According to reports, the Steelers offered Bell a five-year contract worth $15 million per season, on the high side of the multiple numbers reported. But that total figure of an estimated $75 million included only $20 million in virtually full guarantees, including a $10 million signing bonus and a $10 million roster bonus that would become due just days after signing (in other words, it served a bookkeeping purpose).
The contract that Bell signed does offer slightly more in virtually fully guaranteed salary, but appears otherwise to come up somewhat short of the reported high-side offer the Steelers extended to him last summer. Nevertheless, at the time, it was low enough for him to choose not to sign it, which was the first domino to fall in him not playing at all in 2018.

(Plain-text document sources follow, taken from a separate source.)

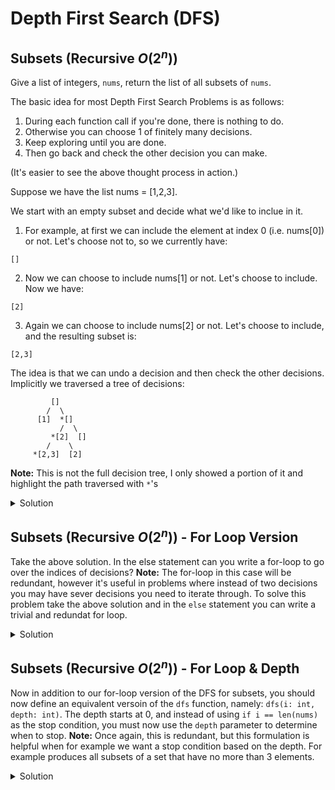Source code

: # Depth First Search (DFS)

## Subsets (Recursive $O(2^n)$)

Give a list of integers, `nums`, return the list of all subsets of `nums`.

The basic idea for most Depth First Search Problems is as follows:

1. During each function call if you're done, there is nothing to do.
2. Otherwise you can choose 1 of finitely many decisions.
3. Keep exploring until you are done. 
4. Then go back and check the other decision you can make.

(It's easier to see the above thought process in action.)

Suppose we have the list nums = [1,2,3].

We start with an empty subset and decide what we'd like to inclue in it.

1. For example, at first we can include the element at index 0 (i.e. nums[0]) or not. Let's choose not to, so we currently have:

```
[]
```

2. Now we can choose to include nums[1] or not. Let's choose to include. Now we have: 

```
[2]
```

3. Again we can choose to include nums[2] or not. Let's choose to include, and the resulting subset is:

```
[2,3]
```

The idea is that we can undo a decision and then check the other decisions.
Implicitly we traversed a tree of decisions:

```
         []
        /  \
      [1]  *[]
           /  \
         *[2]  []
        /    \
     *[2,3]  [2]
```
**Note:** This is not the full decision tree, I only showed a portion of it and 
highlight the path traversed with `*`'s

<details>
<summary>Solution</summary>

<pre><code class="language-python">
def subsets(nums: List[int]) -> List[List[int]]:
    res = [] # the result is going to be list of subsets
    subset = [] # a specific subset we'll construct

    dfs(i: int) -> None:
        ''' 
        At index i, we make a choice to add nums[i] to subset or not
        '''
        if i == len(nums): # if you reached the end of nums
            res.append(subset.copy())
            return
        else:              # you didn't exhause all your choices yet
            subset.append(nums[i])
            dfs(i+1)       # go to the next index: i+1

            # this gets called once dfs(i+1) returned. 
            # so undo adding nums[i]
            subset.pop() 

            # now we are on the path where we decided not to include nums[i]
            dfs(i+1) 
    dfs(0) # start the algorithm as index 0

    return res # dfs(0) has finished and res is populated with all the subsets of nums
print(subsets([1,2,3]))
</code></pre>
</details>

## Subsets (Recursive $O(2^n)$) - For Loop Version

Take the above solution. In the else statement can you write a for-loop to 
go over the indices of decisions? **Note:** The for-loop in this case will 
be redundant, however it's useful in problems where instead of two decisions 
you may have sever decisions you need to iterate through. To solve this problem take the above solution and in the `else` statement you can write 
a trivial and redundat for loop.

<details>
<summary>Solution</summary>

<pre><code class="language-python">
def subsets(nums: List[int]) -> List[List[int]]:
    res = []
    subset = []

    dfs(i: int) -> None:
        if i == len(nums):
            res.append(subset.copy())
            return
        else:
            for j in range(i+1, i+2):
                subset.append(nums[i])
                dfs(j)
                subset.pop() 
                dfs(j) 
    dfs(0)
    return res
print(subsets([1,2,3]))
</code></pre>
</details>

## Subsets (Recursive $O(2^n)$) - For Loop & Depth

Now in addition to our for-loop version of the DFS for subsets, you should 
now define an equivalent versoin of the `dfs` function, namely: `dfs(i: int, depth: int)`. The depth starts at 0, and instead of using `if i == len(nums)` 
as the stop condition, you must now use the `depth` parameter to determine 
when to stop. **Note:** Once again, this is redundant, but this formulation 
is helpful when for example we want a stop condition based on the depth. 
For example produces all subsets of a set that have no more than 3 elements.

<details>
<summary>Solution</summary>

<pre><code class="language-python">
def subsets(nums: List[int]) -> List[List[int]]:
    res = []
    subset = []
    dfs(i: int, depth: int) -> None:
        if depth == len(nums):
            res.append(subset.copy())
            return
        else:
            for j in range(i+1, i+2):
                subset.append(nums[i])
                dfs(j, depth+1)
                subset.pop() 
                dfs(j, depth+1) 
    dfs(0, 0)
    return res
print(subsets([1,2,3]))
</code></pre>
</details>


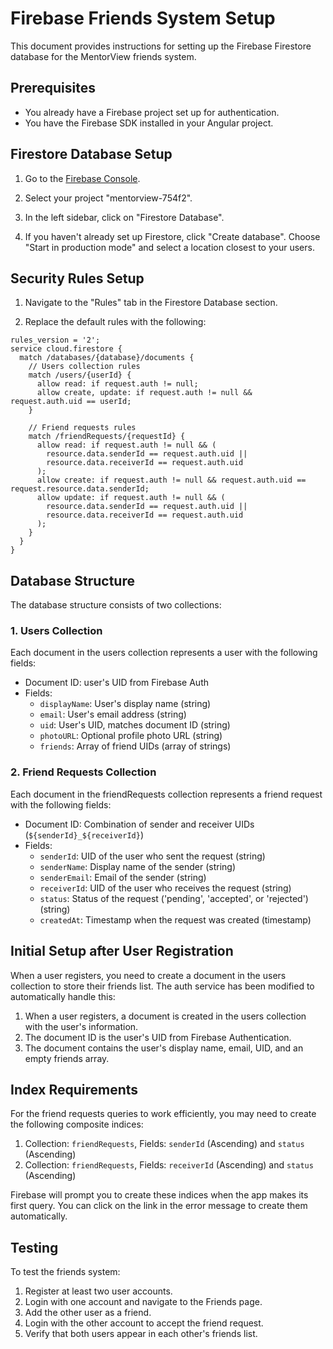 # Firebase Friends System Setup

This document provides instructions for setting up the Firebase Firestore database for the MentorView friends system.

## Prerequisites

- You already have a Firebase project set up for authentication.
- You have the Firebase SDK installed in your Angular project.

## Firestore Database Setup

1. Go to the [Firebase Console](https://console.firebase.google.com/).

2. Select your project "mentorview-754f2".

3. In the left sidebar, click on "Firestore Database".

4. If you haven't already set up Firestore, click "Create database". Choose "Start in production mode" and select a location closest to your users.

## Security Rules Setup

1. Navigate to the "Rules" tab in the Firestore Database section.

2. Replace the default rules with the following:

```
rules_version = '2';
service cloud.firestore {
  match /databases/{database}/documents {
    // Users collection rules
    match /users/{userId} {
      allow read: if request.auth != null;
      allow create, update: if request.auth != null && request.auth.uid == userId;
    }
    
    // Friend requests rules
    match /friendRequests/{requestId} {
      allow read: if request.auth != null && (
        resource.data.senderId == request.auth.uid || 
        resource.data.receiverId == request.auth.uid
      );
      allow create: if request.auth != null && request.auth.uid == request.resource.data.senderId;
      allow update: if request.auth != null && (
        resource.data.senderId == request.auth.uid || 
        resource.data.receiverId == request.auth.uid
      );
    }
  }
}
```

## Database Structure

The database structure consists of two collections:

### 1. Users Collection

Each document in the users collection represents a user with the following fields:

- Document ID: user's UID from Firebase Auth
- Fields:
  - `displayName`: User's display name (string)
  - `email`: User's email address (string)
  - `uid`: User's UID, matches document ID (string)
  - `photoURL`: Optional profile photo URL (string)
  - `friends`: Array of friend UIDs (array of strings)

### 2. Friend Requests Collection

Each document in the friendRequests collection represents a friend request with the following fields:

- Document ID: Combination of sender and receiver UIDs (`${senderId}_${receiverId}`)
- Fields:
  - `senderId`: UID of the user who sent the request (string)
  - `senderName`: Display name of the sender (string)
  - `senderEmail`: Email of the sender (string)
  - `receiverId`: UID of the user who receives the request (string)
  - `status`: Status of the request ('pending', 'accepted', or 'rejected') (string)
  - `createdAt`: Timestamp when the request was created (timestamp)

## Initial Setup after User Registration

When a user registers, you need to create a document in the users collection to store their friends list. The auth service has been modified to automatically handle this:

1. When a user registers, a document is created in the users collection with the user's information.
2. The document ID is the user's UID from Firebase Authentication.
3. The document contains the user's display name, email, UID, and an empty friends array.

## Index Requirements

For the friend requests queries to work efficiently, you may need to create the following composite indices:

1. Collection: `friendRequests`, Fields: `senderId` (Ascending) and `status` (Ascending)
2. Collection: `friendRequests`, Fields: `receiverId` (Ascending) and `status` (Ascending)

Firebase will prompt you to create these indices when the app makes its first query. You can click on the link in the error message to create them automatically.

## Testing

To test the friends system:

1. Register at least two user accounts.
2. Login with one account and navigate to the Friends page.
3. Add the other user as a friend.
4. Login with the other account to accept the friend request.
5. Verify that both users appear in each other's friends list.
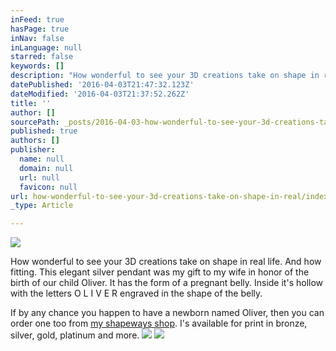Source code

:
 ```yaml
---
inFeed: true
hasPage: true
inNav: false
inLanguage: null
starred: false
keywords: []
description: "How wonderful to see your 3D creations take on shape in real life. And how fitting. This elegant silver pendant was my gift to my wife in honor of the birth of our child Oliver. It has the form of a pregnant belly. Inside it's hollow with the letters O L I V E R engraved in the shape of the belly."
datePublished: '2016-04-03T21:47:32.123Z'
dateModified: '2016-04-03T21:37:52.262Z'
title: ''
author: []
sourcePath: _posts/2016-04-03-how-wonderful-to-see-your-3d-creations-take-on-shape-in-real.md
published: true
authors: []
publisher:
  name: null
  domain: null
  url: null
  favicon: null
url: how-wonderful-to-see-your-3d-creations-take-on-shape-in-real/index.html
_type: Article

---
```

![](https://the-grid-user-content.s3-us-west-2.amazonaws.com/0f4a3a1a-4db9-4b12-8f90-e14219240a8a.jpg)

How wonderful to see your 3D creations take on shape in real life. And how fitting. This elegant silver pendant was my gift to my wife in honor of the birth of our child Oliver. It has the form of a pregnant belly. Inside it's hollow with the letters O L I V E R engraved in the shape of the belly.

If by any chance you happen to have a newborn named Oliver, then you can order one too from [my shapeways shop][0]. I's available for print in bronze, silver, gold, platinum and more.
![](https://the-grid-user-content.s3-us-west-2.amazonaws.com/2f85e083-ffa4-4a03-bcca-30bee4ccc085.jpg)
![](https://the-grid-user-content.s3-us-west-2.amazonaws.com/489ebd01-1eac-4f6e-9e53-64efb98aee7a.jpg)

[0]: https://www.shapeways.com/shops/cocoknight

That led to weekly questions that his teammates had to field, and a number of them grew visibly and verbally strained in being volunteered to take up that task. That has become even more apparent this offseason. Eisen asked Haden if he felt having that aspect, and others, gone from the locker room in 2019 will be valuable to them.
“Yeah. Yeah I think it is”, he said. “I think we’re gonna be able to just literally focus on who’s in the locker room, who’s in there. Because now my boy, I like AB—he’s with the Raiders. I love Le’Veon—he’s with the Jets. You know what I’m saying? So now we can just really figure out what we got going on. [James Conner] be the best version of himself, [JuJu Smith-Schuster] be the best version of himself. Defense step up, and [Ben Roethlisberger], you know, come out and ball”.
The Steelers will no longer have the on-field talents of Brown and Bell, but they also won’t have the off-field complications that they brought along with them, and which have seemed to become more apparent in the aftermath of the dissolution of their relationships with the organization. Haden’s not the only one to see the advantages in that.